October 4, 2018 — Back when Lauren Gray was working for Commercial Fisheries News, she wrote a couple of feature stories about aquaculture.
“I thought it was really neat,” she said. “But at the time I didn’t have any idea I was going to become an oyster farmer.”
A few years later, when she got a job teaching science, reading and writing at the Ashley Bryan School, she and her husband Josh moved to Islesford. And soon after that she began working in the summers as a sternman for lobstermen Ricky Alley and Danny Fernald.
“I just loved being on the water all the time,” she said. “So, I started thinking about what I could do to make that a life.”
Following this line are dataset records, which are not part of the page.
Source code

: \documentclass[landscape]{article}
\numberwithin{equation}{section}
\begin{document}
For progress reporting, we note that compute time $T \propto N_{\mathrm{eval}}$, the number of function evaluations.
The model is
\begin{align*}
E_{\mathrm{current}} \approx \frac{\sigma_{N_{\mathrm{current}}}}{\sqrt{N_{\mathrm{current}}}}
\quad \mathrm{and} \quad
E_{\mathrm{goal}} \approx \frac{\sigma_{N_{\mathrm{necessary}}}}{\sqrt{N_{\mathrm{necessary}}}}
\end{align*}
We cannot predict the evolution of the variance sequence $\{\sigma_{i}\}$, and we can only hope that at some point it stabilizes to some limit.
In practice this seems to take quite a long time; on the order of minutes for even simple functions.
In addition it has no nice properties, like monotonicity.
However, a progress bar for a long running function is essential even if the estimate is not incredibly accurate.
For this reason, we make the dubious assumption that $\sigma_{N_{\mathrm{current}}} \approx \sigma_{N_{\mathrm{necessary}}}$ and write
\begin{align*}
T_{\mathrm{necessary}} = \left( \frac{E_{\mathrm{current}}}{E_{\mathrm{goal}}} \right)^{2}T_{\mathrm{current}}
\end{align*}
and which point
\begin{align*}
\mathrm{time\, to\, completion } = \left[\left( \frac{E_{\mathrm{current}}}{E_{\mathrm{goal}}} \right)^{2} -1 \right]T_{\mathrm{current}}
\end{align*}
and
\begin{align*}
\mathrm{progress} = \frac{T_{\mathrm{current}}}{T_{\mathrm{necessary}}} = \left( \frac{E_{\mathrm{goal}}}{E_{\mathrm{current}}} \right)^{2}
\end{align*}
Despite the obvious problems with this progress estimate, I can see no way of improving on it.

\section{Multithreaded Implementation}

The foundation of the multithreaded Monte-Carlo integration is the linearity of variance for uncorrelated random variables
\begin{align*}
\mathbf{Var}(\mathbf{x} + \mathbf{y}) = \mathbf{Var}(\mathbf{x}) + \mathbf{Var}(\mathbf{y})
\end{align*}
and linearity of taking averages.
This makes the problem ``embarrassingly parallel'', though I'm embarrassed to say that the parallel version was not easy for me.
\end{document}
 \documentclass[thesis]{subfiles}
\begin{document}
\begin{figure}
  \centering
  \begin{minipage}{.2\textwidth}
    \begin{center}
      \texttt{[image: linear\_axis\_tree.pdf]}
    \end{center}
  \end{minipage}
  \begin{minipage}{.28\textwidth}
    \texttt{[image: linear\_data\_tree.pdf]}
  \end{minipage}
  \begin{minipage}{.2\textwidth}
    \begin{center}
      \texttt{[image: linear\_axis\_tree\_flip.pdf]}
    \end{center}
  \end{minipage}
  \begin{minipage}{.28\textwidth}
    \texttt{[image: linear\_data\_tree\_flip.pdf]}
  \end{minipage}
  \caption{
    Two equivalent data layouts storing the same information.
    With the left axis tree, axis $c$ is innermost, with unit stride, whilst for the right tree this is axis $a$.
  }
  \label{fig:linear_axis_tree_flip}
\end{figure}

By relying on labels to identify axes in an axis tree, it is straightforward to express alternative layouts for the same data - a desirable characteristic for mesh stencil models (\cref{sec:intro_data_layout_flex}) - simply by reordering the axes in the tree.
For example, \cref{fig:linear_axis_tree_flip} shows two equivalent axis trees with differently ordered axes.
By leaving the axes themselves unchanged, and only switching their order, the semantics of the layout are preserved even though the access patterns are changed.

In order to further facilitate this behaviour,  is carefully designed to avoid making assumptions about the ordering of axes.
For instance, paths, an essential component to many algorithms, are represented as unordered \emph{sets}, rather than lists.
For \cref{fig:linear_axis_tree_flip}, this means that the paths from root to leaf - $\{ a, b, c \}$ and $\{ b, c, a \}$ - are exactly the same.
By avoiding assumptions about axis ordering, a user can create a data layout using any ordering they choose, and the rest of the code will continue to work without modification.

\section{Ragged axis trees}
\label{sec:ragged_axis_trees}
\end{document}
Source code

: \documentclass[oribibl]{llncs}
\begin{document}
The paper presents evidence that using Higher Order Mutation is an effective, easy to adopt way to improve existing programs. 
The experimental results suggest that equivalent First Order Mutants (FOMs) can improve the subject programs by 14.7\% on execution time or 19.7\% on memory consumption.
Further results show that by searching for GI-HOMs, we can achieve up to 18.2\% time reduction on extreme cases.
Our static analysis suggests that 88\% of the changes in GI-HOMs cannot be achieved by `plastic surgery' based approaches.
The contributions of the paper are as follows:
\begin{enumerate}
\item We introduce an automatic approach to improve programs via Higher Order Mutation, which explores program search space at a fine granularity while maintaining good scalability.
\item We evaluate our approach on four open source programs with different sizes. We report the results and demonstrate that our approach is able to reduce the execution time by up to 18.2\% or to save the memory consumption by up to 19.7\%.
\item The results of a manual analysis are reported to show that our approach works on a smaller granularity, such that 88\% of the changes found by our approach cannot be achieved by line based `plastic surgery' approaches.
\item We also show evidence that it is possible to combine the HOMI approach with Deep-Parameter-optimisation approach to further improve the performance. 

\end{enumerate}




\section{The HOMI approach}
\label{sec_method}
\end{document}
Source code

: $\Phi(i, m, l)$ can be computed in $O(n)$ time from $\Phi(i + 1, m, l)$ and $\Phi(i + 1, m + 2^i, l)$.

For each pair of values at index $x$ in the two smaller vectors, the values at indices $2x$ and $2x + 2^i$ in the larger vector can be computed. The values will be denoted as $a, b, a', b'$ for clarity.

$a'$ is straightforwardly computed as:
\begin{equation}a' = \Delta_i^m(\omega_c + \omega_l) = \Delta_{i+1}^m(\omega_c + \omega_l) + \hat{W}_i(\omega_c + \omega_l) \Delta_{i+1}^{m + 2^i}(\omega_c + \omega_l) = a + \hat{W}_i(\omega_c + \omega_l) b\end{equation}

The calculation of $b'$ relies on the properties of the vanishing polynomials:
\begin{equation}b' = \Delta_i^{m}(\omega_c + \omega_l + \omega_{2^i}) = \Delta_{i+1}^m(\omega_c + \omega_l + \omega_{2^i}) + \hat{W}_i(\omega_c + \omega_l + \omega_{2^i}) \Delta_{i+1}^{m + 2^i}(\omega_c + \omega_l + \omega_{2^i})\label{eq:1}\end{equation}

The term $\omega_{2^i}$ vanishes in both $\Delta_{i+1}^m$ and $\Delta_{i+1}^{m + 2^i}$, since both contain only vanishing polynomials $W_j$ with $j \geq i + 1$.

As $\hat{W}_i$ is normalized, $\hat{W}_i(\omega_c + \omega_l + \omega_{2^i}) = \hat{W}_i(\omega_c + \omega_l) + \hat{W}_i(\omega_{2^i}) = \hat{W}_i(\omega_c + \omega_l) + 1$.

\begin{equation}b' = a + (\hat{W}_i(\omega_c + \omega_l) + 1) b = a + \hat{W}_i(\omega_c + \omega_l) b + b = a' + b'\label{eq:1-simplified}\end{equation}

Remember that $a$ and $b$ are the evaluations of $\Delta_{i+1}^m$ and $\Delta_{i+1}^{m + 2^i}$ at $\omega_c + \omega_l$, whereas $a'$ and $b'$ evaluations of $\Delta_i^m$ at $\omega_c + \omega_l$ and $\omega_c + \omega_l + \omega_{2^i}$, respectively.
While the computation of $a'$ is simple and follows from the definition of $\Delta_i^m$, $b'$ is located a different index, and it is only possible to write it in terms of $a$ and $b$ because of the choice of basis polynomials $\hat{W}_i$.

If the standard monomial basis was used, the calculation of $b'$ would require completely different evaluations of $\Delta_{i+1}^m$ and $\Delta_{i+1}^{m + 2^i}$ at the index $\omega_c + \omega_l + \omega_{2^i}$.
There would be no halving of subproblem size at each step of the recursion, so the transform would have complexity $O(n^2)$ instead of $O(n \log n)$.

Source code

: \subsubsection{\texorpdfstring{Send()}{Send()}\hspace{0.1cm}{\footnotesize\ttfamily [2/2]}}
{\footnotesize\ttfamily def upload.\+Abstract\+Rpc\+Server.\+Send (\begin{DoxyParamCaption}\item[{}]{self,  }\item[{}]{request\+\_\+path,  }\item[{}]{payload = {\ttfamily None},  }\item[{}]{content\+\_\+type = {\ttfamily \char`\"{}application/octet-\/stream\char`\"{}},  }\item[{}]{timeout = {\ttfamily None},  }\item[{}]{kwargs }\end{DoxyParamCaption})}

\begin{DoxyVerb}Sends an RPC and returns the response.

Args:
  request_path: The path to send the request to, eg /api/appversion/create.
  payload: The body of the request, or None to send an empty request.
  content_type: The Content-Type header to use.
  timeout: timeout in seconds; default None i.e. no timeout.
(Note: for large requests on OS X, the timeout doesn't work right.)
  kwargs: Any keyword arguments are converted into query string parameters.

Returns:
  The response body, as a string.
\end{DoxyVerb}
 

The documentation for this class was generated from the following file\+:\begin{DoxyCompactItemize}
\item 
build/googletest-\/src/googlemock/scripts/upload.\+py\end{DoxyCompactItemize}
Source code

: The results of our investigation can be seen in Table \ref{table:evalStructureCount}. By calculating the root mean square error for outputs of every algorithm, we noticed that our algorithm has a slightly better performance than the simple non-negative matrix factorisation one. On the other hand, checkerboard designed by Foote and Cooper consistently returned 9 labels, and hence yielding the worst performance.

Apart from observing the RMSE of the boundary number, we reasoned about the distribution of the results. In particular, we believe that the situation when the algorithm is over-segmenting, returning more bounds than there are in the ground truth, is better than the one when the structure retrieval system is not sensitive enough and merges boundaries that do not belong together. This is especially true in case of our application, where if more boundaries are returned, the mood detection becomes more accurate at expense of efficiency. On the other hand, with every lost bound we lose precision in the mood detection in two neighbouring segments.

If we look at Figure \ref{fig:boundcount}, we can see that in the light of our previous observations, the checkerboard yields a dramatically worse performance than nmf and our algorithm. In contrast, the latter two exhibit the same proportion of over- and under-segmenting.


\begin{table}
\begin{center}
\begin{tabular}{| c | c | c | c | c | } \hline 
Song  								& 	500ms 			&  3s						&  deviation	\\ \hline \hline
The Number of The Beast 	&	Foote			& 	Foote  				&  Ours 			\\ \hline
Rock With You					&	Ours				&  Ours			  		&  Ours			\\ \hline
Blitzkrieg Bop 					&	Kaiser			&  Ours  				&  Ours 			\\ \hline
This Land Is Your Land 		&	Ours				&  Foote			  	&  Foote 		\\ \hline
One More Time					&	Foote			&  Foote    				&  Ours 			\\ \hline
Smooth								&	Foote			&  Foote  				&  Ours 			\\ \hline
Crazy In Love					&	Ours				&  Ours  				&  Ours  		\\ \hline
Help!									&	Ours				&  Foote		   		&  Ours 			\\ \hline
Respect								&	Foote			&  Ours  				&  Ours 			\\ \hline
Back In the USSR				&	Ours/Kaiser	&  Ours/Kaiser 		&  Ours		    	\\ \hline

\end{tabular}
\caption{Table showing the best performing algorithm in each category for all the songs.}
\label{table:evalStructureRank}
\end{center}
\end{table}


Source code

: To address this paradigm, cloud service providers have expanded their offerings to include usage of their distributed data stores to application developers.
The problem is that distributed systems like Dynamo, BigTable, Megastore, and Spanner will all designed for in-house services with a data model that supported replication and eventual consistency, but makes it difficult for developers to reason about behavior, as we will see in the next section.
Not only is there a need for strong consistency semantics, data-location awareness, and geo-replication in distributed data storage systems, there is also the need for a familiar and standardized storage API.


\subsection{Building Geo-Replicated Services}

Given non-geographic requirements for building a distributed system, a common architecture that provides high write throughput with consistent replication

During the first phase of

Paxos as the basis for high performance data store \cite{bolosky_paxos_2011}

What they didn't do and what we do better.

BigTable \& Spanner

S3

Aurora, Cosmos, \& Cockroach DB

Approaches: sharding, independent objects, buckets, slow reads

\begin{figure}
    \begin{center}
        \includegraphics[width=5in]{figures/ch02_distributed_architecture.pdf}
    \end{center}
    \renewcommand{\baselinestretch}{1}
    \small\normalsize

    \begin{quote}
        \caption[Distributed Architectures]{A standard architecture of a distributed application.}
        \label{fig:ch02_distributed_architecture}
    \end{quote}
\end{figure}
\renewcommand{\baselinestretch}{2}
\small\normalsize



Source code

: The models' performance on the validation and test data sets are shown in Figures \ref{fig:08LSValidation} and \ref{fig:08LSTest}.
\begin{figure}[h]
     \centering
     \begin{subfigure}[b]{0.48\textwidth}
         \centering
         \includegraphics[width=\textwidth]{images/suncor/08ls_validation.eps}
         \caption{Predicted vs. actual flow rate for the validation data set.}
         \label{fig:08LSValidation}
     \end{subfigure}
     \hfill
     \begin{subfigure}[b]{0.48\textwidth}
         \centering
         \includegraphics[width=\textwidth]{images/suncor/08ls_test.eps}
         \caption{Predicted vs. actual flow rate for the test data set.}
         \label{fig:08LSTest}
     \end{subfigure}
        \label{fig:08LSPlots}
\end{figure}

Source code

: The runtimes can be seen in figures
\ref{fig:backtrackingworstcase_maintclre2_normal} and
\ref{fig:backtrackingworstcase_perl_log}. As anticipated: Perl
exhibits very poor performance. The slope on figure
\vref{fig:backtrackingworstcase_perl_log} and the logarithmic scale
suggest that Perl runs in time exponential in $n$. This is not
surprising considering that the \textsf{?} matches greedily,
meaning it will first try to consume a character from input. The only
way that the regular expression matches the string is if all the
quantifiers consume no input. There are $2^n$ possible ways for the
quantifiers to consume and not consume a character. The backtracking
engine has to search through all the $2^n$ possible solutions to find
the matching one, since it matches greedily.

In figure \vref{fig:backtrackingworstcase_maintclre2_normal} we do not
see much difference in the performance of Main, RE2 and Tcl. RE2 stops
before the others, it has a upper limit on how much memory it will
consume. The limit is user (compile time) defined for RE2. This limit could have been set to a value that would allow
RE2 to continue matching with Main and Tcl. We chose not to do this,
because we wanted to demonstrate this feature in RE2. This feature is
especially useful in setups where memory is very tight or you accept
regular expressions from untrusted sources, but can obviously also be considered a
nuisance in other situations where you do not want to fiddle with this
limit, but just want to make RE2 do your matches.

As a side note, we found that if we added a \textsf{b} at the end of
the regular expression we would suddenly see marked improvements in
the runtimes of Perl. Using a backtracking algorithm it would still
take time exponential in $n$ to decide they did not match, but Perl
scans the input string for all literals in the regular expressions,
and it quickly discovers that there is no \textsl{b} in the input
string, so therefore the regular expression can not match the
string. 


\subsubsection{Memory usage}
She decided that operating an oyster farm was the answer. She started it three years ago on eight 400-square-foot Limited Purpose Aquaculture (LPA) sites in The Pool, which is nearly surrounded by Great Cranberry Island. She leases the sites from the Maine Department of Marine Resources.
After teaching for five years, Gray left that job when school ended in June to devote herself full time to the business of raising oysters. She sold her first oysters — an order for 24 dozen — the weekend before Labor Day.
“That was pretty exciting,” she said.
“It took them three years to grow to cocktail size, about two-and-a-half to three inches. I’ve just been selling them to people locally. I have a little sign-up sheet at the Great Cranberry General Store.”
Gray said she plans to work on obtaining a license that will allow her to sell her oysters commercially.